All this is probably just as well, given that Mandelson has just been assigned to the most daunting job in British diplomacy: His Majesty King Charles III’s ambassador to Washington DC. He is about to become the man charged with keeping alive Churchill’s mystical “special relationship” in the era of Donald Trump.
Gliding through the Victorian splendour of the Foreign Office in London on a late January morning, Mandelson is preparing for his latest reincarnation in a remarkable career of triumphs, mishaps, resignations and comebacks. He was not the most obvious choice for the top job in British diplomacy. He has never been a diplomat, yet he is about to take on leadership of a team of 800 and the task of managing British relations with the erratic leader of the free world.
Nor are Trump and the new ambassador exactly a natural match. Mandelson, a free-trading, liberal, former EU commissioner with strong China links, last week withdrew his “ill-judged and wrong” assertion in 2019 that Trump was a “danger to the world” and “little short of a white nationalist and racist”. Meanwhile Chris LaCivita, a Trump campaign adviser, described the new ambassador as “an absolute moron” who should stay at home.
Mandelson accepts the scale of the challenge, but insists many of his most vocal critics are not speaking for the president. “Young minds ploughing their own furrow on a sea of too much inauguration alcohol,” he purrs, a weak smile barely reaching his eyes. “Some around Mr Trump see me as they view many in Europe.
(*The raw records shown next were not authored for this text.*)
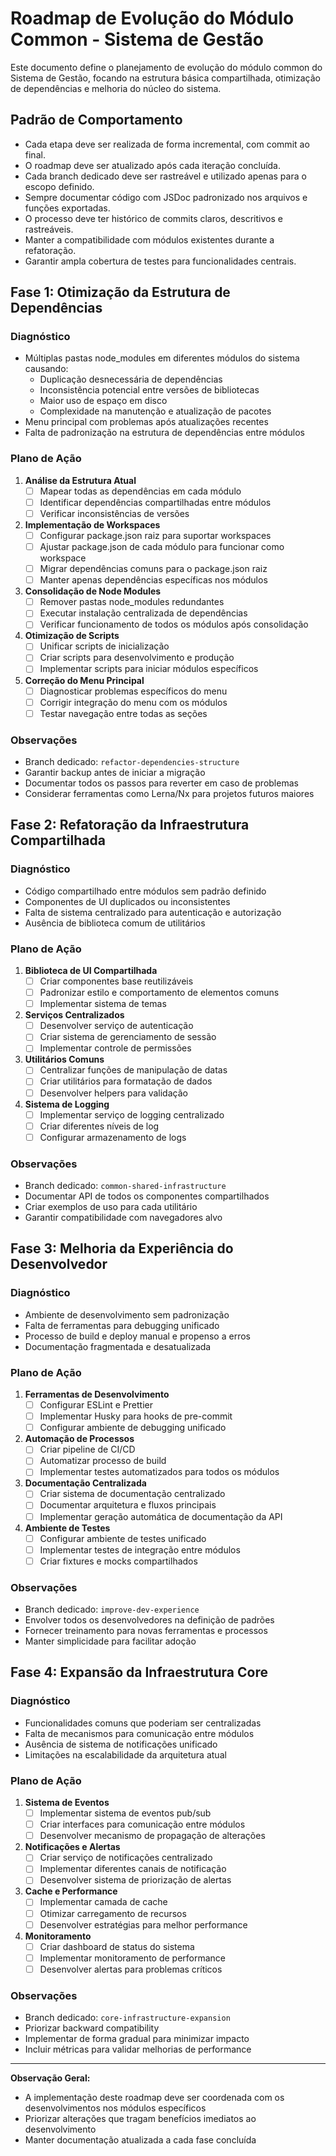 # Roadmap de Evolução do Módulo Common - Sistema de Gestão

Este documento define o planejamento de evolução do módulo common do Sistema de Gestão, focando na estrutura básica compartilhada, otimização de dependências e melhoria do núcleo do sistema.

## Padrão de Comportamento

- Cada etapa deve ser realizada de forma incremental, com commit ao final.
- O roadmap deve ser atualizado após cada iteração concluída.
- Cada branch dedicado deve ser rastreável e utilizado apenas para o escopo definido.
- Sempre documentar código com JSDoc padronizado nos arquivos e funções exportadas.
- O processo deve ter histórico de commits claros, descritivos e rastreáveis.
- Manter a compatibilidade com módulos existentes durante a refatoração.
- Garantir ampla cobertura de testes para funcionalidades centrais.

## Fase 1: Otimização da Estrutura de Dependências

### Diagnóstico
- Múltiplas pastas node_modules em diferentes módulos do sistema causando:
  - Duplicação desnecessária de dependências
  - Inconsistência potencial entre versões de bibliotecas
  - Maior uso de espaço em disco
  - Complexidade na manutenção e atualização de pacotes
- Menu principal com problemas após atualizações recentes
- Falta de padronização na estrutura de dependências entre módulos

### Plano de Ação
1. **Análise da Estrutura Atual**
   - [ ] Mapear todas as dependências em cada módulo
   - [ ] Identificar dependências compartilhadas entre módulos
   - [ ] Verificar inconsistências de versões

2. **Implementação de Workspaces**
   - [ ] Configurar package.json raiz para suportar workspaces
   - [ ] Ajustar package.json de cada módulo para funcionar como workspace
   - [ ] Migrar dependências comuns para o package.json raiz
   - [ ] Manter apenas dependências específicas nos módulos

3. **Consolidação de Node Modules**
   - [ ] Remover pastas node_modules redundantes
   - [ ] Executar instalação centralizada de dependências
   - [ ] Verificar funcionamento de todos os módulos após consolidação

4. **Otimização de Scripts**
   - [ ] Unificar scripts de inicialização
   - [ ] Criar scripts para desenvolvimento e produção
   - [ ] Implementar scripts para iniciar módulos específicos

5. **Correção do Menu Principal**
   - [ ] Diagnosticar problemas específicos do menu
   - [ ] Corrigir integração do menu com os módulos
   - [ ] Testar navegação entre todas as seções

### Observações
- Branch dedicado: `refactor-dependencies-structure`
- Garantir backup antes de iniciar a migração
- Documentar todos os passos para reverter em caso de problemas
- Considerar ferramentas como Lerna/Nx para projetos futuros maiores

## Fase 2: Refatoração da Infraestrutura Compartilhada

### Diagnóstico
- Código compartilhado entre módulos sem padrão definido
- Componentes de UI duplicados ou inconsistentes
- Falta de sistema centralizado para autenticação e autorização
- Ausência de biblioteca comum de utilitários

### Plano de Ação
1. **Biblioteca de UI Compartilhada**
   - [ ] Criar componentes base reutilizáveis
   - [ ] Padronizar estilo e comportamento de elementos comuns
   - [ ] Implementar sistema de temas

2. **Serviços Centralizados**
   - [ ] Desenvolver serviço de autenticação
   - [ ] Criar sistema de gerenciamento de sessão
   - [ ] Implementar controle de permissões

3. **Utilitários Comuns**
   - [ ] Centralizar funções de manipulação de datas
   - [ ] Criar utilitários para formatação de dados
   - [ ] Desenvolver helpers para validação

4. **Sistema de Logging**
   - [ ] Implementar serviço de logging centralizado
   - [ ] Criar diferentes níveis de log
   - [ ] Configurar armazenamento de logs

### Observações
- Branch dedicado: `common-shared-infrastructure`
- Documentar API de todos os componentes compartilhados
- Criar exemplos de uso para cada utilitário
- Garantir compatibilidade com navegadores alvo

## Fase 3: Melhoria da Experiência do Desenvolvedor

### Diagnóstico
- Ambiente de desenvolvimento sem padronização
- Falta de ferramentas para debugging unificado
- Processo de build e deploy manual e propenso a erros
- Documentação fragmentada e desatualizada

### Plano de Ação
1. **Ferramentas de Desenvolvimento**
   - [ ] Configurar ESLint e Prettier
   - [ ] Implementar Husky para hooks de pre-commit
   - [ ] Configurar ambiente de debugging unificado

2. **Automação de Processos**
   - [ ] Criar pipeline de CI/CD
   - [ ] Automatizar processo de build
   - [ ] Implementar testes automatizados para todos os módulos

3. **Documentação Centralizada**
   - [ ] Criar sistema de documentação centralizado
   - [ ] Documentar arquitetura e fluxos principais
   - [ ] Implementar geração automática de documentação da API

4. **Ambiente de Testes**
   - [ ] Configurar ambiente de testes unificado
   - [ ] Implementar testes de integração entre módulos
   - [ ] Criar fixtures e mocks compartilhados

### Observações
- Branch dedicado: `improve-dev-experience`
- Envolver todos os desenvolvedores na definição de padrões
- Fornecer treinamento para novas ferramentas e processos
- Manter simplicidade para facilitar adoção

## Fase 4: Expansão da Infraestrutura Core

### Diagnóstico
- Funcionalidades comuns que poderiam ser centralizadas
- Falta de mecanismos para comunicação entre módulos
- Ausência de sistema de notificações unificado
- Limitações na escalabilidade da arquitetura atual

### Plano de Ação
1. **Sistema de Eventos**
   - [ ] Implementar sistema de eventos pub/sub
   - [ ] Criar interfaces para comunicação entre módulos
   - [ ] Desenvolver mecanismo de propagação de alterações

2. **Notificações e Alertas**
   - [ ] Criar serviço de notificações centralizado
   - [ ] Implementar diferentes canais de notificação
   - [ ] Desenvolver sistema de priorização de alertas

3. **Cache e Performance**
   - [ ] Implementar camada de cache
   - [ ] Otimizar carregamento de recursos
   - [ ] Desenvolver estratégias para melhor performance

4. **Monitoramento**
   - [ ] Criar dashboard de status do sistema
   - [ ] Implementar monitoramento de performance
   - [ ] Desenvolver alertas para problemas críticos

### Observações
- Branch dedicado: `core-infrastructure-expansion`
- Priorizar backward compatibility
- Implementar de forma gradual para minimizar impacto
- Incluir métricas para validar melhorias de performance

---

**Observação Geral:**
- A implementação deste roadmap deve ser coordenada com os desenvolvimentos nos módulos específicos
- Priorizar alterações que tragam benefícios imediatos ao desenvolvimento
- Manter documentação atualizada a cada fase concluída
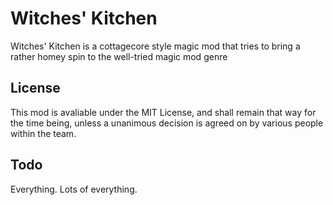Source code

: # Witches' Kitchen

Witches' Kitchen is a cottagecore style magic mod that tries to bring a rather homey spin to the well-tried magic mod
genre

## License

This mod is avaliable under the MIT License, and shall remain that way for the time being, unless a unanimous decision
is agreed on by various people within the team.

## Todo

Everything. Lots of everything.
They see me as a leftwing progressive, somebody who might even be anti-business or somebody who might be following the sort of liberalism they’ve just defeated in America. What they will discover is I’m not an uber-liberal, I’m not a wokey-cokey sort of person, and I’m pro-market and pro-business.”
They will also come to know one of Britain’s most admired and loathed political operators, picked by UK prime minister Sir Keir Starmer for his guile, expertise in world affairs and trade issues, and networking skills. His mission is to get in with the US president and stay there. Starmer wants Mandelson to persuade Trump to maintain the American security guarantee in Europe, build commercial ties and avert the threat of tariffs on British exports.
Starmer is taking a big risk in appointing Mandelson, a Labour grandee whose 40-year political career has been punctuated by scandals, usually involving proximity to great wealth. Instead of opting for a solid career diplomat, he has chosen a politician who is a magnet for media attention. Mandelson insists he knows the rules of his new game: “My job is to stay below the radar, not on the radar.”
Mandelson may have spent a large part of his career operating in the shadows, but he also loves the limelight. Over the course of an exclusive interview with the FT on the eve of his departure to the US, beginning at the Foreign Office and taking in a farewell dinner at Manchester Metropolitan University, where he has been chancellor for eight years, he is a mix of intrigue and insights, mischief and mastery of the political dark arts.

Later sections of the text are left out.